[Plain-text document sources]
- Opening Delimiter -

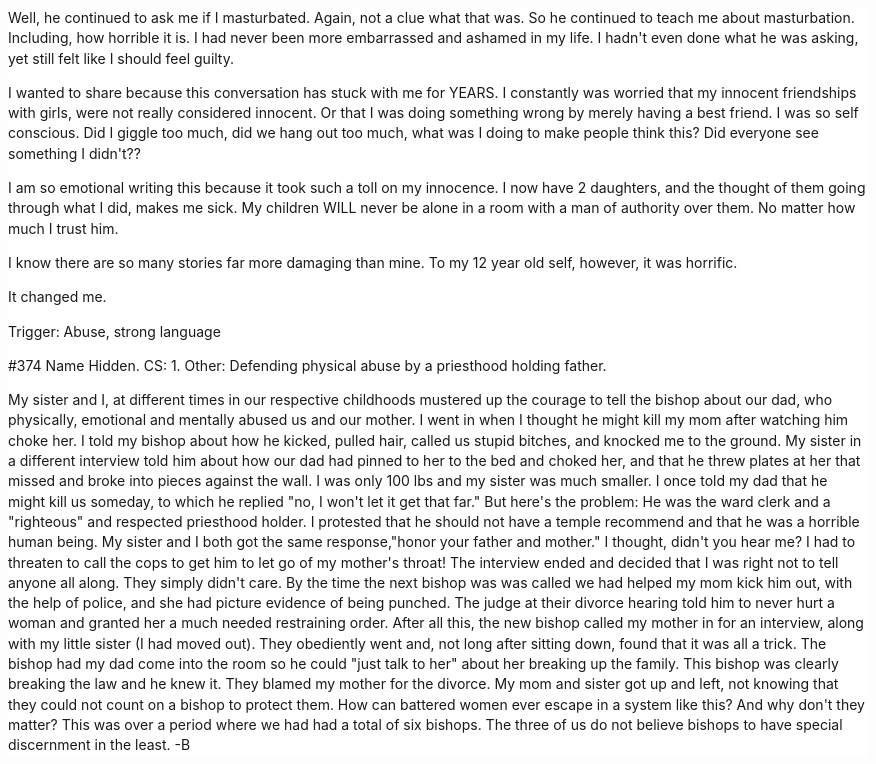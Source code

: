 Well, he continued to ask me if I masturbated. Again, not a clue what
that was. So he continued to teach me about masturbation. Including, how
horrible it is. I had never been more embarrassed and ashamed in my
life. I hadn't even done what he was asking, yet still felt like I
should feel guilty.

I wanted to share because this conversation has stuck with me for YEARS.
I constantly was worried that my innocent friendships with girls, were
not really considered innocent. Or that I was doing something wrong by
merely having a best friend. I was so self conscious. Did I giggle too
much, did we hang out too much, what was I doing to make people think
this? Did everyone see something I didn't??

I am so emotional writing this because it took such a toll on my
innocence. I now have 2 daughters, and the thought of them going through
what I did, makes me sick. My children WILL never be alone in a room
with a man of authority over them. No matter how much I trust him.

I know there are so many stories far more damaging than mine. To my 12
year old self, however, it was horrific.

It changed me.

Trigger: Abuse, strong language

\#374 Name Hidden. CS: 1. Other: Defending physical abuse by a
priesthood holding father.

My sister and I, at different times in our respective childhoods
mustered up the courage to tell the bishop about our dad, who
physically, emotional and mentally abused us and our mother. I went in
when I thought he might kill my mom after watching him choke her. I told
my bishop about how he kicked, pulled hair, called us stupid bitches,
and knocked me to the ground. My sister in a different interview told
him about how our dad had pinned to her to the bed and choked her, and
that he threw plates at her that missed and broke into pieces against
the wall. I was only 100 lbs and my sister was much smaller. I once told
my dad that he might kill us someday, to which he replied "no, I won't
let it get that far." But here's the problem: He was the ward clerk and
a "righteous" and respected priesthood holder. I protested that he
should not have a temple recommend and that he was a horrible human
being. My sister and I both got the same response,"honor your father and
mother." I thought, didn't you hear me? I had to threaten to call the
cops to get him to let go of my mother's throat! The interview ended and
decided that I was right not to tell anyone all along. They simply
didn't care. By the time the next bishop was was called we had helped my
mom kick him out, with the help of police, and she had picture evidence
of being punched. The judge at their divorce hearing told him to never
hurt a woman and granted her a much needed restraining order. After all
this, the new bishop called my mother in for an interview, along with my
little sister (I had moved out). They obediently went and, not long
after sitting down, found that it was all a trick. The bishop had my dad
come into the room so he could "just talk to her" about her breaking up
the family. This bishop was clearly breaking the law and he knew it.
They blamed my mother for the divorce. My mom and sister got up and
left, not knowing that they could not count on a bishop to protect them.
How can battered women ever escape in a system like this? And why don't
they matter? This was over a period where we had had a total of six
bishops. The three of us do not believe bishops to have special
discernment in the least. -B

- Closing Delimiter -

• [Task to complete]: Nothing should appear in the answer except the lines above from the line with "year old self, however, it was horrific." through the line with "that he threw", both included, written out exactly.

• [Output]:
year old self, however, it was horrific.

It changed me.

Trigger: Abuse, strong language

\#374 Name Hidden. CS: 1. Other: Defending physical abuse by a
priesthood holding father.

My sister and I, at different times in our respective childhoods
mustered up the courage to tell the bishop about our dad, who
physically, emotional and mentally abused us and our mother. I went in
when I thought he might kill my mom after watching him choke her. I told
my bishop about how he kicked, pulled hair, called us stupid bitches,
and knocked me to the ground. My sister in a different interview told
him about how our dad had pinned to her to the bed and choked her, and
that he threw plates at her that missed and broke into pieces against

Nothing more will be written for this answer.